🤖 AI Summary
This study addresses the multi-tree routing problem in power network design, aiming to minimize the combined cost of cables and shared trenches while satisfying load-balancing and power-loss constraints. Focusing on the rooted multi-Steiner tree model, the work distinguishes between low- and high-voltage scenarios—imposing depth bounds on trees accordingly—and conducts a parameterized complexity analysis with respect to the number of terminals. The main contributions include establishing that most variants are W[1]-hard when parameterized by the number of terminals, presenting the first XP algorithm for the low-voltage case on planar graphs, and proving its tightness under the Exponential Time Hypothesis (ETH). Furthermore, the paper shows that under a specific trench-cost sharing model, both voltage scenarios become fixed-parameter tractable.
📝 Abstract
We study generalizations of the Steiner Tree problem motivated by the design of power networks.
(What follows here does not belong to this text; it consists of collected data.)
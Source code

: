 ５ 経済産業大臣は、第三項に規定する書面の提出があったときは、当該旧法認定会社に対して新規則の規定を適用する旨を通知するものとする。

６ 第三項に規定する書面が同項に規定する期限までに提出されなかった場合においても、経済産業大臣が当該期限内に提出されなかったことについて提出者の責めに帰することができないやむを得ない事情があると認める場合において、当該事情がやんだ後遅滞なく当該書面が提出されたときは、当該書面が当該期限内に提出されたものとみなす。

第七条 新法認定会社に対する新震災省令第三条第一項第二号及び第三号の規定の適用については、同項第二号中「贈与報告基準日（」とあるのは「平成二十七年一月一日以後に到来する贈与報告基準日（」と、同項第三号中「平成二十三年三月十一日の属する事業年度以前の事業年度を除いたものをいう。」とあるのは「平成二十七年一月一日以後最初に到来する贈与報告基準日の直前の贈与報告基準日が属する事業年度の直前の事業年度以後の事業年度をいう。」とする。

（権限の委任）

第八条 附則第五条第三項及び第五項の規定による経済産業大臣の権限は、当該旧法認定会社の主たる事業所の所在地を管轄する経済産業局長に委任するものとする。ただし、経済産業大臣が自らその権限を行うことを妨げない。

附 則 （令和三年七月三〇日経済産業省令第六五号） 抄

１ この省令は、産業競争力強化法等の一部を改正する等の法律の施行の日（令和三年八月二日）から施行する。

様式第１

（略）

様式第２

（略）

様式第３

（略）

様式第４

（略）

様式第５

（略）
While Steiner Tree asks for a single minimum-cost tree connecting given terminal vertices, a power network typically consists of multiple trees, each connecting a subset of the terminals, to avoid electrical overloads. The cost of installing depends on both the cable lengths and the cost of digging underground trenches for putting the cables where the digging costs can be shared. These leads to variants of Steiner Tree where the goal is to compute a minimum-cost set of Steiner trees with a common root, that together connect all terminals while balancing the power demand of the terminals in each tree. Two important variants arise depending on whether the network is intended for low-voltage or high-voltage power. In the low-voltage case, power loss imposes a bound on the maximum depth of each tree, while no such restriction applies in the high-voltage case. We study the parameterized complexity of several power network design problems, parameterized by the number of terminals. While Steiner Tree is fixed-parameter tractable under this parameterization, most of our variants are W[1]-hard. For low-voltage networks, we present an XP-algorithm for planar inputs based on structural bounds on the treewidth of solution subgraphs. We also give a reduction from Grid Tiling showing tightness under ETH. The XP-algorithm extends to the high-voltage setting and general graphs, albeit at a cost in the running time. For high-voltage networks, we show the problem remains W[1]-hard even on planar graphs. Finally, we explore a variant of the cost model for sharing digging costs in which both problems become fixed-parameter tractable.